Unexpected Discovery Made by Swedish Researchers within the Field of Alzheimer

31-Mar-2008

As of today, there is no cure or effective treatment of Alzheimer's disease. Swedish researchers have now through their discoveries opened up new possible strategies for potential treatment of the actual cause of the disease. These results have been obtained through a fruitful collaboration between researchers from Sahlgrenska Academy at University of Gothenburg, Royal Institute of Technology (Kungliga Tekniska Högskolan, KTH) and the company Affibody AB.

The researchers have for the first time shown how a newly developed Affibody® molecule, with specific binding affinity for the Alzheimer's amyloid-ß peptide, can stabilize and encapsulate the ß-peptide. In Alzheimer's disease, toxic aggregates of the amyloid-ß peptide assemble in the brain as fibrils and eventually plaques. The discovery gives insights on how the toxic aggregates are formed and how this process might be inhibited. These results are now published in Proceedings of the National Academy of Sciences of the USA.

A research group at Sahlgrenska Academy at University of Gothenburg, headed by Professor Torleif Härd has determined the three-dimensional structure of the amyloid-peptide, by the use of the Affibody® molecule that can specifically capture the ß-peptide. Furthermore, it has been shown that the Affibody® molecule stabilizes the ß-peptide and inhibits the ß-peptide from forming the toxic aggregates known as a precursor of Alzheimer's disease.

The study provides not only the first high-resolution 3D structure of the amyloid-ß peptide bound to an aggregation-preventing agent, i.e. the Affibody® molecule, but also demonstrates how the Affibody protein embraces the peptide and thereby buries large parts of it within a tunnel-like structure. "While other molecules that interact with the amyloid-ß peptide typically also bind to the peptide aggregates, the Affibody® protein specifically binds non-aggregated, single amyloid-ß peptide molecules", explains senior author Professor Torleif Härd.

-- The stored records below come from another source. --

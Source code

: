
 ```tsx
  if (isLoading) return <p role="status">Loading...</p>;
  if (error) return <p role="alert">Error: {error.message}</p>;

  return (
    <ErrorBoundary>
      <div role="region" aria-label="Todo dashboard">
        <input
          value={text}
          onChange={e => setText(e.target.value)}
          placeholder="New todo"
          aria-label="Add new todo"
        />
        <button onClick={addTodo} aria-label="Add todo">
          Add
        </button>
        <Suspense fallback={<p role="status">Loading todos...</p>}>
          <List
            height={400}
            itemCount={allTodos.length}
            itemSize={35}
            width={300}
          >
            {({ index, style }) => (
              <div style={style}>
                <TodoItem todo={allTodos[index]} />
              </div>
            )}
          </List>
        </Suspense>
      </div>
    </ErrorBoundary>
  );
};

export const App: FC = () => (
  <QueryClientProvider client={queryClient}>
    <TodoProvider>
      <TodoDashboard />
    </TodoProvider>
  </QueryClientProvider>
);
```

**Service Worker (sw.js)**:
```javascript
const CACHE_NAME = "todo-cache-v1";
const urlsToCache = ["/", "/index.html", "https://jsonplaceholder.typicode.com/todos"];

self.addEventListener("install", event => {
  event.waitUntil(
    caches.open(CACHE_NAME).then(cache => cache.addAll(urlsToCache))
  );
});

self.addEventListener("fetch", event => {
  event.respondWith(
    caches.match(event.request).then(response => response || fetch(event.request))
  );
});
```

Importantly the mode of interaction explains why full inhibition of aggregation is achieved.

Original publication: Wolfgang Hoyer, Caroline Grönwall, Andreas Jonsson, Stefan Ståhl, and Torleif Härd; "Stabilization of a ß-hairpin in monomeric Alzheimer's amyloid-ß peptide inhibits amyloid formation"; Proceedings of the National Academy of Sciences of the United States of America 2008.